EXERCISE INPUT Start Marker
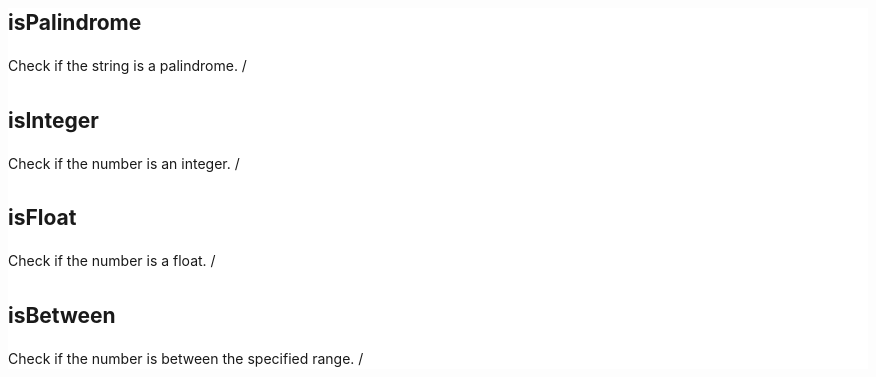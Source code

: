 ## isPalindrome
Check if the string is a palindrome. /

```js [js]

```

```js [template]

```

```html [preview]

```

## isInteger
Check if the number is an integer. /

```js [js]

```

```js [template]

```

```html [preview]

```

## isFloat
Check if the number is a float. /

```js [js]

```

```js [template]

```

```html [preview]

```

## isBetween
Check if the number is between the specified range. /

```js [js]

```

```js [template]

```

```html [preview]

```
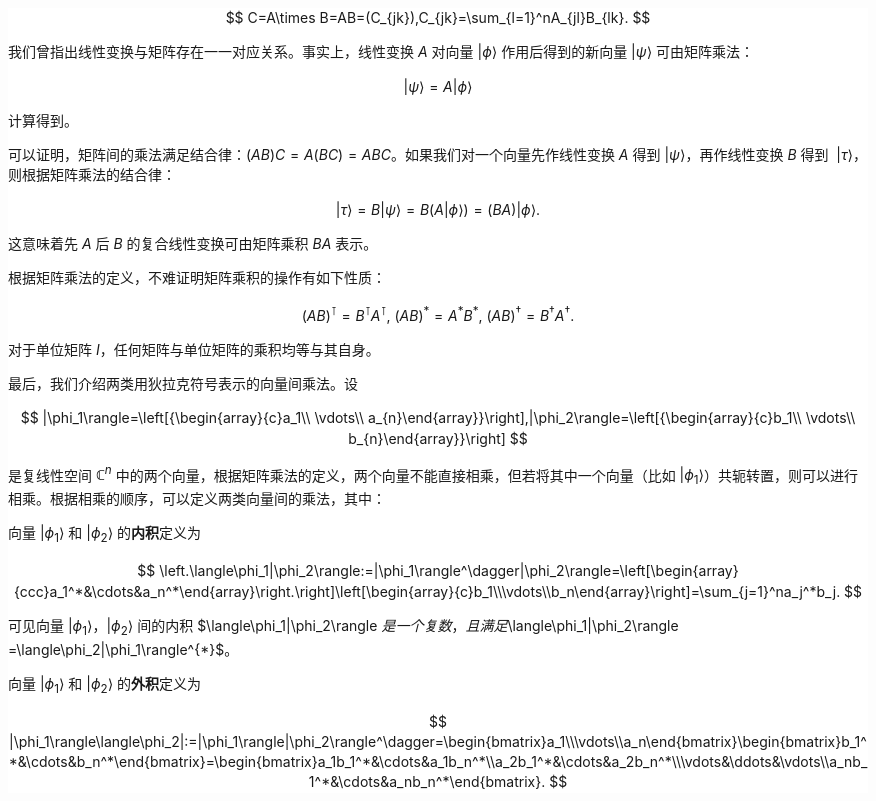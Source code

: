 $$
C=A\times B=AB=(C_{jk}),C_{jk}=\sum_{l=1}^nA_{jl}B_{lk}.
$$

我们曾指出线性变换与矩阵存在一一对应关系。事实上，线性变换 $A$ 对向量 $\left|\phi\right\rangle$ 作用后得到的新向量 $\left|\psi\right\rangle$ 可由矩阵乘法：

$$
|\psi\rangle=A|\phi\rangle 
$$

计算得到。

可以证明，矩阵间的乘法满足结合律：$(AB)C=A(BC)=ABC$。如果我们对一个向量先作线性变换 $A$ 得到 $\left|\psi\right\rangle$，再作线性变换 $B$ 得到  $\left|\tau\right\rangle$，则根据矩阵乘法的结合律：

$$
|\tau\rangle=B|\psi\rangle=B(A|\phi\rangle)=(BA)|\phi\rangle.
$$

这意味着先 $A$ 后 $B$ 的复合线性变换可由矩阵乘积 $BA$ 表示。

根据矩阵乘法的定义，不难证明矩阵乘积的操作有如下性质：

$$
(AB)^\intercal=B^\intercal A^\intercal,~(AB)^\ast=A^\ast B^\ast,~(AB)^\dagger=B^\dagger A^\dagger.
$$

对于单位矩阵 $I$，任何矩阵与单位矩阵的乘积均等与其自身。

最后，我们介绍两类用狄拉克符号表示的向量间乘法。设

$$
|\phi_1\rangle=\left[{\begin{array}{c}a_1\\ \vdots\\ a_{n}\end{array}}\right],|\phi_2\rangle=\left[{\begin{array}{c}b_1\\ \vdots\\ b_{n}\end{array}}\right]
$$

是复线性空间 $\mathbb{C}^{n}$ 中的两个向量，根据矩阵乘法的定义，两个向量不能直接相乘，但若将其中一个向量（比如 $\left|\phi_{1}\right\rangle$）共轭转置，则可以进行相乘。根据相乘的顺序，可以定义两类向量间的乘法，其中：

向量 $\left|\phi_{1}\right\rangle$ 和 $\left|\phi_{2}\right\rangle$ 的**内积**定义为

$$
\left.\langle\phi_1|\phi_2\rangle:=|\phi_1\rangle^\dagger|\phi_2\rangle=\left[\begin{array}{ccc}a_1^*&\cdots&a_n^*\end{array}\right.\right]\left[\begin{array}{c}b_1\\\vdots\\b_n\end{array}\right]=\sum_{j=1}^na_j^*b_j.
$$

可见向量 $\left|\phi_{1}\right\rangle$，$\left|\phi_{2}\right\rangle$ 间的内积 $\langle\phi_1|\phi_2\rangle $ 是一个复数，且满足 $\langle\phi_1|\phi_2\rangle =\langle\phi_2|\phi_1\rangle^{*}$。

向量 $\left|\phi_{1}\right\rangle$ 和 $\left|\phi_{2}\right\rangle$ 的**外积**定义为

$$
|\phi_1\rangle\langle\phi_2|:=|\phi_1\rangle|\phi_2\rangle^\dagger=\begin{bmatrix}a_1\\\vdots\\a_n\end{bmatrix}\begin{bmatrix}b_1^*&\cdots&b_n^*\end{bmatrix}=\begin{bmatrix}a_1b_1^*&\cdots&a_1b_n^*\\a_2b_1^*&\cdots&a_2b_n^*\\\vdots&\ddots&\vdots\\a_nb_1^*&\cdots&a_nb_n^*\end{bmatrix}.
$$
EXERCISE INPUT End Marker
- **EXERCISE AIM**
Write out every line of the data that holds the word "cdots".

- **RESPONSE**
\left.\langle\phi_1|\phi_2\rangle:=|\phi_1\rangle^\dagger|\phi_2\rangle=\left[\begin{array}{ccc}a_1^*&\cdots&a_n^*\end{array}\right.\right]\left[\begin{array}{c}b_1\\\vdots\\b_n\end{array}\right]=\sum_{j=1}^na_j^*b_j.
|\phi_1\rangle\langle\phi_2|:=|\phi_1\rangle|\phi_2\rangle^\dagger=\begin{bmatrix}a_1\\\vdots\\a_n\end{bmatrix}\begin{bmatrix}b_1^*&\cdots&b_n^*\end{bmatrix}=\begin{bmatrix}a_1b_1^*&\cdots&a_1b_n^*\\a_2b_1^*&\cdots&a_2b_n^*\\\vdots&\ddots&\vdots\\a_nb_1^*&\cdots&a_nb_n^*\end{bmatrix}.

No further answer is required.